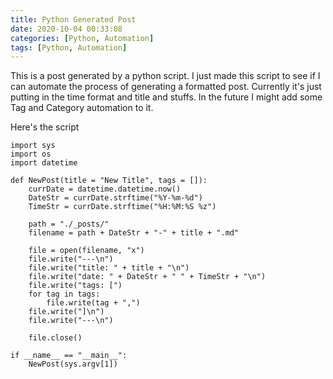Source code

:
 ```yaml
---
title: Python Generated Post
date: 2020-10-04 00:33:08 
categories: [Python, Automation]
tags: [Python, Automation]
---
```


This is a post generated by a python script.
I just made this script to see if I can automate the process of generating a formatted post. Currently it's just putting in the time format and title and stuffs. In the future I might add some Tag and Category automation to it.  

Here's the script
```
import sys
import os
import datetime

def NewPost(title = "New Title", tags = []):
    currDate = datetime.datetime.now()
    DateStr = currDate.strftime("%Y-%m-%d")
    TimeStr = currDate.strftime("%H:%M:%S %z")

    path = "./_posts/"
    filename = path + DateStr + "-" + title + ".md"

    file = open(filename, "x")
    file.write("---\n")
    file.write("title: " + title + "\n")
    file.write("date: " + DateStr + " " + TimeStr + "\n")
    file.write("tags: [")
    for tag in tags:
        file.write(tag + ",")
    file.write("]\n")
    file.write("---\n")

    file.close()

if __name__ == "__main__":
    NewPost(sys.argv[1])
```
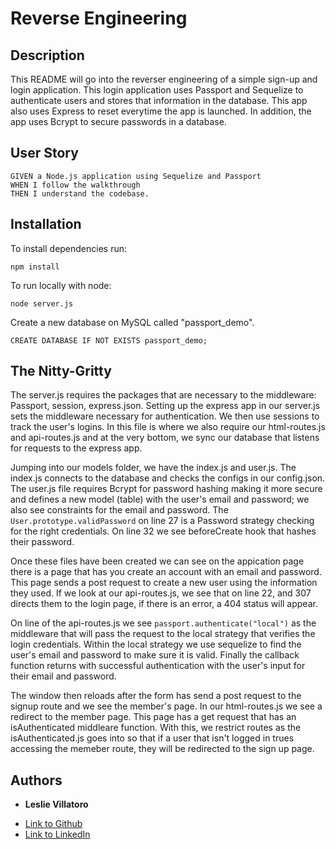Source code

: # Reverse Engineering
## Description
This README will go into the reverser engineering of a simple sign-up and login application. This login application uses Passport and Sequelize to authenticate users and stores that information in the database. This app also uses Express to reset everytime the app is launched. In addition, the app uses Bcrypt to secure passwords in a database.

## User Story
```
GIVEN a Node.js application using Sequelize and Passport
WHEN I follow the walkthrough
THEN I understand the codebase.
```


## Installation

To install dependencies run:
```
npm install
```
To run locally with node:
```
node server.js
```

Create a new database on MySQL called "passport_demo".
```
CREATE DATABASE IF NOT EXISTS passport_demo;
```



## The Nitty-Gritty



The server.js requires the packages that are necessary to the middleware: Passport, session, express.json. Setting up the express app in our server.js sets the middleware necessary for authentication. We then use sessions to track the user's logins. In this file is where we also require our html-routes.js and api-routes.js and at the very bottom, we sync our database that listens for requests to the express app.

Jumping into our models folder, we have the index.js and user.js. The index.js connects to the database and checks the configs in our config.json. The user.js file requires Bcrypt for password hashing making it more secure and defines a new model (table) with the user's email and password; we also see constraints for the email and password. The `User.prototype.validPassword` on line 27 is a Password strategy checking for the right credentials. On line 32 we see beforeCreate hook that hashes their password. 

Once these files have been created we can see on the appication page there is a page that has you create an account with an email and password. This page sends a post request to create a new user using the information they used. If we look at our api-routes.js, we see that on line 22, and 307 directs them to the login page, if there is an error, a 404 status will appear. 

On line of the api-routes.js we see `passport.authenticate("local")` as the middleware that will pass the request to the local strategy that verifies the login credentials. Within the local strategy we use sequelize to find the user's email and password to make sure it is valid. Finally the callback function returns with successful authentication with the user's input for their email and password. 

The window then reloads after the form has send a post request to the signup route and we see the member's page. In our html-routes.js we see a redirect to the member page. This page has a get request that has an isAuthenticated middleare function. With this, we restrict routes as the isAuthenticated.js goes into so that if a user that isn't logged in trues accessing the memeber route, they will be redirected to the sign up page. 


## Authors

* **Leslie Villatoro** 

- [Link to Github](https://github.com/leslievill)
- [Link to LinkedIn](https://www.linkedin.com/in/leslievillatoro/)

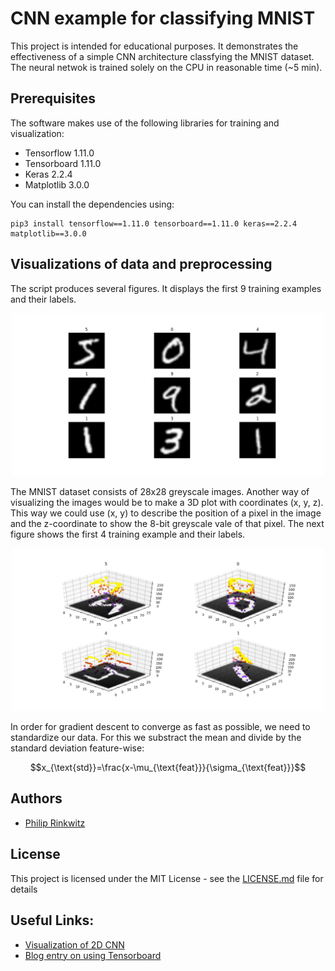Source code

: # CNN example for classifying MNIST

This project is intended for educational purposes. It demonstrates the effectiveness of a simple CNN architecture classfying the MNIST dataset. The neural netwok is trained solely on the CPU in reasonable time (~5 min).

## Prerequisites

The software makes use of the following libraries for training and visualization:

* Tensorflow 1.11.0
* Tensorboard 1.11.0
* Keras 2.2.4
* Matplotlib 3.0.0

You can install the dependencies using:

```
pip3 install tensorflow==1.11.0 tensorboard==1.11.0 keras==2.2.4 matplotlib==3.0.0
```

## Visualizations of data and preprocessing

The script produces several figures. It displays the first 9 training examples and their labels.

<p align="center">
<img src="/img/Figure_0.png" alt="examples and labels" width="500">
</p>

The MNIST dataset consists of 28x28 greyscale images. Another way of visualizing the images would be to make a 3D plot with coordinates (x, y, z). This way we could use (x, y) to describe the position of a pixel in the image and the z-coordinate to show the 8-bit greyscale vale of that pixel. The next figure shows the first 4 training example and their labels.

<p align="center">
<img src="/img/Figure_1.png" alt="examples and labels in 3D" width="500">
</p>

In order for gradient descent to converge as fast as possible, we need to standardize our data. For this we substract the mean and divide by the standard deviation feature-wise:
```math
x_{\text{std}}=\frac{x-\mu_{\text{feat}}}{\sigma_{\text{feat}}}
```


## Authors

* [Philip Rinkwitz](https://github.com/rinkwitz)

## License

This project is licensed under the MIT License - see the [LICENSE.md](LICENSE.md) file for details

## Useful Links:
* [Visualization of 2D CNN](http://scs.ryerson.ca/~aharley/vis/conv/flat.html)
* [Blog entry on using Tensorboard](https://fizzylogic.nl/2017/05/08/monitor-progress-of-your-keras-based-neural-network-using-tensorboard/)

= = =

- Goal of the exercise -
From the first line to the last, write out the data exactly, omitting any pictures.

- Task answer -
Source code

:
 ```yaml
---
title: Python Generated Post
date: 2020-10-04 00:33:08 
categories: [Python, Automation]
tags: [Python, Automation]
---
```


This is a post generated by a python script.
I just made this script to see if I can automate the process of generating a formatted post. Currently it's just putting in the time format and title and stuffs. In the future I might add some Tag and Category automation to it.  

Here's the script
```
import sys
import os
import datetime

def NewPost(title = "New Title", tags = []):
    currDate = datetime.datetime.now()
    DateStr = currDate.strftime("%Y-%m-%d")
    TimeStr = currDate.strftime("%H:%M:%S %z")

    path = "./_posts/"
    filename = path + DateStr + "-" + title + ".md"

    file = open(filename, "x")
    file.write("---\n")
    file.write("title: " + title + "\n")
    file.write("date: " + DateStr + " " + TimeStr + "\n")
    file.write("tags: [")
    for tag in tags:
        file.write(tag + ",")
    file.write("]\n")
    file.write("---\n")

    file.close()

if __name__ == "__main__":
    NewPost(sys.argv[1])
```
Source code

: # Reverse Engineering
## Description
This README will go into the reverser engineering of a simple sign-up and login application. This login application uses Passport and Sequelize to authenticate users and stores that information in the database. This app also uses Express to reset everytime the app is launched. In addition, the app uses Bcrypt to secure passwords in a database.

## User Story
```
GIVEN a Node.js application using Sequelize and Passport
WHEN I follow the walkthrough
THEN I understand the codebase.
```


## Installation

To install dependencies run:
```
npm install
```
To run locally with node:
```
node server.js
```

Create a new database on MySQL called "passport_demo".
```
CREATE DATABASE IF NOT EXISTS passport_demo;
```



## The Nitty-Gritty



The server.js requires the packages that are necessary to the middleware: Passport, session, express.json. Setting up the express app in our server.js sets the middleware necessary for authentication. We then use sessions to track the user's logins. In this file is where we also require our html-routes.js and api-routes.js and at the very bottom, we sync our database that listens for requests to the express app.

Jumping into our models folder, we have the index.js and user.js. The index.js connects to the database and checks the configs in our config.json. The user.js file requires Bcrypt for password hashing making it more secure and defines a new model (table) with the user's email and password; we also see constraints for the email and password. The `User.prototype.validPassword` on line 27 is a Password strategy checking for the right credentials. On line 32 we see beforeCreate hook that hashes their password. 

Once these files have been created we can see on the appication page there is a page that has you create an account with an email and password. This page sends a post request to create a new user using the information they used. If we look at our api-routes.js, we see that on line 22, and 307 directs them to the login page, if there is an error, a 404 status will appear. 

On line of the api-routes.js we see `passport.authenticate("local")` as the middleware that will pass the request to the local strategy that verifies the login credentials. Within the local strategy we use sequelize to find the user's email and password to make sure it is valid. Finally the callback function returns with successful authentication with the user's input for their email and password. 

The window then reloads after the form has send a post request to the signup route and we see the member's page. In our html-routes.js we see a redirect to the member page. This page has a get request that has an isAuthenticated middleare function. With this, we restrict routes as the isAuthenticated.js goes into so that if a user that isn't logged in trues accessing the memeber route, they will be redirected to the sign up page. 


## Authors

* **Leslie Villatoro** 

- [Link to Github](https://github.com/leslievill)
- [Link to LinkedIn](https://www.linkedin.com/in/leslievillatoro/)

Source code

: # CNN example for classifying MNIST

This project is intended for educational purposes. It demonstrates the effectiveness of a simple CNN architecture classfying the MNIST dataset. The neural netwok is trained solely on the CPU in reasonable time (~5 min).

## Prerequisites

The software makes use of the following libraries for training and visualization:

* Tensorflow 1.11.0
* Tensorboard 1.11.0
* Keras 2.2.4
* Matplotlib 3.0.0

You can install the dependencies using:

```
pip3 install tensorflow==1.11.0 tensorboard==1.11.0 keras==2.2.4 matplotlib==3.0.0
```

## Visualizations of data and preprocessing

The script produces several figures. It displays the first 9 training examples and their labels.

<p align="center">
<img src="/img/Figure_0.png" alt="examples and labels" width="500">
</p>

The MNIST dataset consists of 28x28 greyscale images. Another way of visualizing the images would be to make a 3D plot with coordinates (x, y, z). This way we could use (x, y) to describe the position of a pixel in the image and the z-coordinate to show the 8-bit greyscale vale of that pixel. The next figure shows the first 4 training example and their labels.

<p align="center">
<img src="/img/Figure_1.png" alt="examples and labels in 3D" width="500">
</p>

In order for gradient descent to converge as fast as possible, we need to standardize our data. For this we substract the mean and divide by the standard deviation feature-wise:
```math
x_{\text{std}}=\frac{x-\mu_{\text{feat}}}{\sigma_{\text{feat}}}
```


## Authors

* [Philip Rinkwitz](https://github.com/rinkwitz)

## License

This project is licensed under the MIT License - see the [LICENSE.md](LICENSE.md) file for details

## Useful Links:
* [Visualization of 2D CNN](http://scs.ryerson.ca/~aharley/vis/conv/flat.html)
* [Blog entry on using Tensorboard](https://fizzylogic.nl/2017/05/08/monitor-progress-of-your-keras-based-neural-network-using-tensorboard/)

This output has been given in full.